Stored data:
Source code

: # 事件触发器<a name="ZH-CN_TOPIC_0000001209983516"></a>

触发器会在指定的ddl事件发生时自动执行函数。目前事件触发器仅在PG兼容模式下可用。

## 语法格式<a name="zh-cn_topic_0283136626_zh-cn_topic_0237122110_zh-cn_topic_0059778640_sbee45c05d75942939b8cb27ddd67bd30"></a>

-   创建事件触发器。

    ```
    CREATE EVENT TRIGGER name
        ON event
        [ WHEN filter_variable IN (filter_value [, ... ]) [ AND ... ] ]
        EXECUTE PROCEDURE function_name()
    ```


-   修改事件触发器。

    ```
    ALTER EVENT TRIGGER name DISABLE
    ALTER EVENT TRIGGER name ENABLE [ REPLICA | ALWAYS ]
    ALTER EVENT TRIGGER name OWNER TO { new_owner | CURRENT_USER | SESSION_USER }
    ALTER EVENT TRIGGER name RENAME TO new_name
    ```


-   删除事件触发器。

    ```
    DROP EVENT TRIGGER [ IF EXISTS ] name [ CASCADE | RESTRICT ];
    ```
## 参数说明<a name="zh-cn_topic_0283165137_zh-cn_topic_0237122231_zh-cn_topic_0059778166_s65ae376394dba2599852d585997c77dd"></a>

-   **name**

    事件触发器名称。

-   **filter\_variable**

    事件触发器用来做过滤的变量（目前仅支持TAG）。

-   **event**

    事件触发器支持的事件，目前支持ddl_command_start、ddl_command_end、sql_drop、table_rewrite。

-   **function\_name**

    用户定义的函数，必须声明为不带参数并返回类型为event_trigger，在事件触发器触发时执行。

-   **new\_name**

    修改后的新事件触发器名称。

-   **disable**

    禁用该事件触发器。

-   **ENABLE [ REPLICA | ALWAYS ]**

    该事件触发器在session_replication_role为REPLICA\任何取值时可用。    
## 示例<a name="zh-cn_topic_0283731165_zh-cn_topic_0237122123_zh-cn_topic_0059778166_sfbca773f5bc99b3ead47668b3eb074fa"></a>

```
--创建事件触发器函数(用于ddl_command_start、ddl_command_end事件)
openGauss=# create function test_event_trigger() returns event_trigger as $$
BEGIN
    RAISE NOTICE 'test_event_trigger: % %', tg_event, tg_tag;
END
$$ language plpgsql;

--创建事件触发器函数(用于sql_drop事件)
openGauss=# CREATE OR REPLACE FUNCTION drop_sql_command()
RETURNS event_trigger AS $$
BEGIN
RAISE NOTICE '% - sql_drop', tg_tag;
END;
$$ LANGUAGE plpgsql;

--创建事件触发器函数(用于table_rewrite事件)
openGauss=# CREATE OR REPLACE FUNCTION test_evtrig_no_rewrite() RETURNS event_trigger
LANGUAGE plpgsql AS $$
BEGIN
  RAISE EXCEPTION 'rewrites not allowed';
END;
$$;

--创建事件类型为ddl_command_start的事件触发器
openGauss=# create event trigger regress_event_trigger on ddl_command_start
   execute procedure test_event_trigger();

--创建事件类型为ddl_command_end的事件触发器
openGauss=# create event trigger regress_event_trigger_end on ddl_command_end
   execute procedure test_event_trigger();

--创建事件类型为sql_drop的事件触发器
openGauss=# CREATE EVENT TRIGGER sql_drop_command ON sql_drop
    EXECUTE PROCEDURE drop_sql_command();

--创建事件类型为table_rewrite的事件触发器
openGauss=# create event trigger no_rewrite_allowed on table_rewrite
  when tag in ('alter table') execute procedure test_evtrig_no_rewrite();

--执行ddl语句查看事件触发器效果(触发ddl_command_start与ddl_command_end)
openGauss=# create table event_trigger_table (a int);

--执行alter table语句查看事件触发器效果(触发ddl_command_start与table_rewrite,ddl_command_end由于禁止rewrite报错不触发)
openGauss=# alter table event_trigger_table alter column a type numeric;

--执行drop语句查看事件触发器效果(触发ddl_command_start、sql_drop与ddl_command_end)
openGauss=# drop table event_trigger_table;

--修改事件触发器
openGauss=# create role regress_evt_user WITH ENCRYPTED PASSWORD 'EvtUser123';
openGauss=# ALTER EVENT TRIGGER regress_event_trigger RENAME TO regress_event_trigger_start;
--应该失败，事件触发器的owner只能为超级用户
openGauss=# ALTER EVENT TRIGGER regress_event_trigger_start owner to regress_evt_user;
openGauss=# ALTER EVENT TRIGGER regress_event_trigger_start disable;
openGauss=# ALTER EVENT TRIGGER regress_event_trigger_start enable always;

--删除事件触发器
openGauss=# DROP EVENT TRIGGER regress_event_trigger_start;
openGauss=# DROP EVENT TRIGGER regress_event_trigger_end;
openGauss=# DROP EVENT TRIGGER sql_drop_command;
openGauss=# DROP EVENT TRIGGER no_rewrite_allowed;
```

* * *

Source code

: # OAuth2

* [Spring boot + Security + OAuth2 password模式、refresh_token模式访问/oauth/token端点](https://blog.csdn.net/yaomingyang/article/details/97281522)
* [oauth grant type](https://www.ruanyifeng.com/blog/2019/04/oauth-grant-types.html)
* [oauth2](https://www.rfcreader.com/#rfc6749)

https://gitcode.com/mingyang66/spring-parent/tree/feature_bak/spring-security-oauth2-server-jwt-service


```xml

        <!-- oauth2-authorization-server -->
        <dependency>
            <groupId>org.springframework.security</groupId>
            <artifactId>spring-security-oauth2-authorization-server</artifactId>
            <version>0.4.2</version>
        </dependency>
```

--

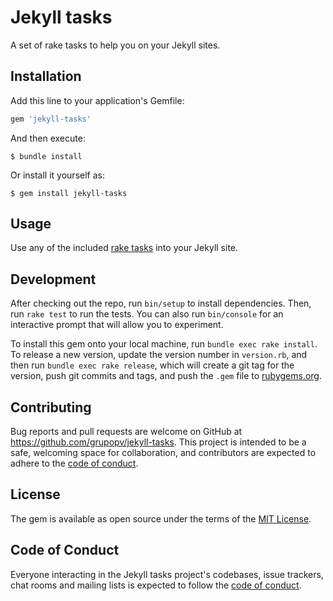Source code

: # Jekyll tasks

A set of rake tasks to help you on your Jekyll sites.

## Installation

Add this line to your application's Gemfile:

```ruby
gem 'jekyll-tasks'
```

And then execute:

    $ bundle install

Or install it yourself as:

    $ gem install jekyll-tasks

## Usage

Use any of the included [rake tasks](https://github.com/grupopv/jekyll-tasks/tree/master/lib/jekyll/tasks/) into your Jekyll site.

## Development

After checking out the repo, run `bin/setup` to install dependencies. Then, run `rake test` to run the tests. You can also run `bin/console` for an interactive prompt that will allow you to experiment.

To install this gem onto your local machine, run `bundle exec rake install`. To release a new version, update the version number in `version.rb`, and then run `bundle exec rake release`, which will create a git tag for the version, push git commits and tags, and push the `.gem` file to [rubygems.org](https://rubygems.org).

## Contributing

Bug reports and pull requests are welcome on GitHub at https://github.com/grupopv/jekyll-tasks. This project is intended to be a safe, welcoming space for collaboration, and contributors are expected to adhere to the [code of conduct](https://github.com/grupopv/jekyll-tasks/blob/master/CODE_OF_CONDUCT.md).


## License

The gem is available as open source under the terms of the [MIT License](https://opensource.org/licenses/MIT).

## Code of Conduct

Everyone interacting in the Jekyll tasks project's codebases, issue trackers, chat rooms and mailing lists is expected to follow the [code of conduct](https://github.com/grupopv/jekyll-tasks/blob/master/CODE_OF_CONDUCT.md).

**REQUIRED ACTION:** Copy all the lines above that hold the string "authorization".

**SOLVED PROBLEM:**
        <!-- oauth2-authorization-server -->
            <artifactId>spring-security-oauth2-authorization-server</artifactId>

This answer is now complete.